BEGIN Input for this task

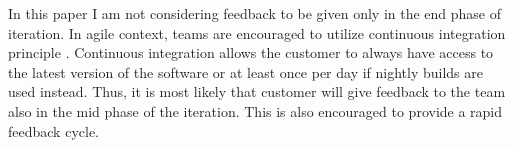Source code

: \documentclass[conference]{IEEEtran}
\begin{document}
In this paper I am not considering feedback to be given only in the end phase of iteration. In agile context, teams are encouraged to utilize continuous integration principle \cite{2002wake}. Continuous integration allows the customer to always have access to the latest version of the software or at least once per day if nightly builds are used instead. Thus, it is most likely that customer will give feedback to the team also in the mid phase of the iteration. This is also encouraged to provide a rapid feedback cycle.

\begin{comment}

\section{Current communication methods for giving and receiving feedback}

The communication methods can be characterized based on the different media capabilities proposed by media richness theory and media synchronicity theory. In addition to these capabilities, the media either synchronous or asynchronous character and they or may not require sharing the same physical location.

In the following chapters various methods for giving and receiving feedback in current agile software projects are investigated.

\textbf{TODO:} Synchronous (face-to-face) vs. asynchonous methods (almost all the other)

\textbf{TODO:} Same physical location vs. different physical location

\subsection{Face-to-face}

Methods for giving feedback vary from document sharing to face-to-face conversation. In agile context tight customer collaboration is emphasised and the preferred communication method is face-to-face conversation. Extreme Programming (XP) even demanded an on-site customer to enable rapid feedback and high-bandwidth communication between customer and the development team \cite{2002wake}. %

In Scrum, on-site customer is not mandatory (LÄHDE). When customer is off-site, the communication methods in the mid iteration falls back to email and phone, as Bhalerao states \cite{2010bhalerao}. The face-to-face feedback is given at the end of the iteration in the iteration demo session.


\end{comment}
\end{document}
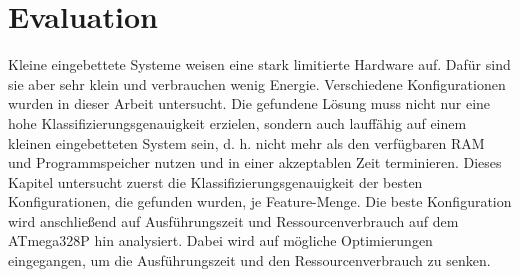\chapter{Evaluation}
Kleine eingebettete Systeme weisen eine stark limitierte Hardware auf. Dafür sind sie aber sehr klein und verbrauchen wenig Energie. Verschiedene Konfigurationen wurden in dieser Arbeit untersucht. Die gefundene
Lösung muss nicht nur eine hohe Klassifizierungsgenauigkeit erzielen, sondern auch lauffähig auf einem kleinen eingebetteten System sein, d. h. nicht mehr als den verfügbaren RAM und Programmspeicher nutzen und in
einer akzeptablen Zeit terminieren.
\newline
\newline
Dieses Kapitel untersucht zuerst die Klassifizierungsgenauigkeit der besten Konfigurationen, die gefunden wurden, je Feature-Menge. Die beste Konfiguration wird anschließend auf Ausführungszeit
und Ressourcenverbrauch auf dem ATmega328P hin analysiert. Dabei wird auf mögliche Optimierungen eingegangen, um die Ausführungszeit und den Ressourcenverbrauch zu senken.



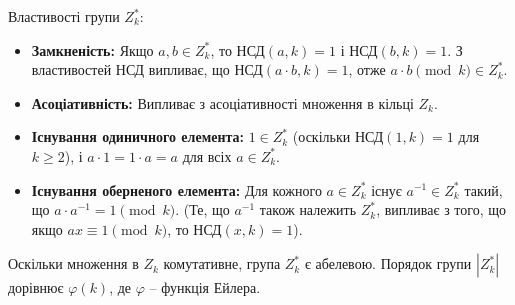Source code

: \documentclass[a4paper,12pt]{article}
\begin{document}
    Властивості групи \(Z_k^*\):
    \begin{itemize}
        \item \textbf{Замкненість:} Якщо \(a, b \in Z_k^*\), то НСД\((a,k)=1\) і НСД\((b,k)=1\). З властивостей НСД випливає, що НСД\((a \cdot b, k)=1\), отже \(a \cdot b \pmod k \in Z_k^*\).
        \item \textbf{Асоціативність:} Випливає з асоціативності множення в кільці \(Z_k\).
        \item \textbf{Існування одиничного елемента:} \(1 \in Z_k^*\) (оскільки НСД\((1,k)=1\) для \(k \ge 2\)), і \(a \cdot 1 = 1 \cdot a = a\) для всіх \(a \in Z_k^*\).
        \item \textbf{Існування оберненого елемента:} Для кожного \(a \in Z_k^*\) існує \(a^{-1} \in Z_k^*\) такий, що \(a \cdot a^{-1} = 1 \pmod k\). (Те, що \(a^{-1}\) також належить \(Z_k^*\), випливає з того, що якщо \(ax \equiv 1 \pmod k\), то НСД\((x,k)=1\)).
    \end{itemize}
    Оскільки множення в \(Z_k\) комутативне, група \(Z_k^*\) є абелевою. Порядок групи \(|Z_k^*|\) дорівнює \(\varphi(k)\), де \(\varphi\) -- функція Ейлера.
\end{document}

END Input for this task

- [Required action] Determine how many lines above hold the word "communication", then give only that number.

- [Output for this exercise] 4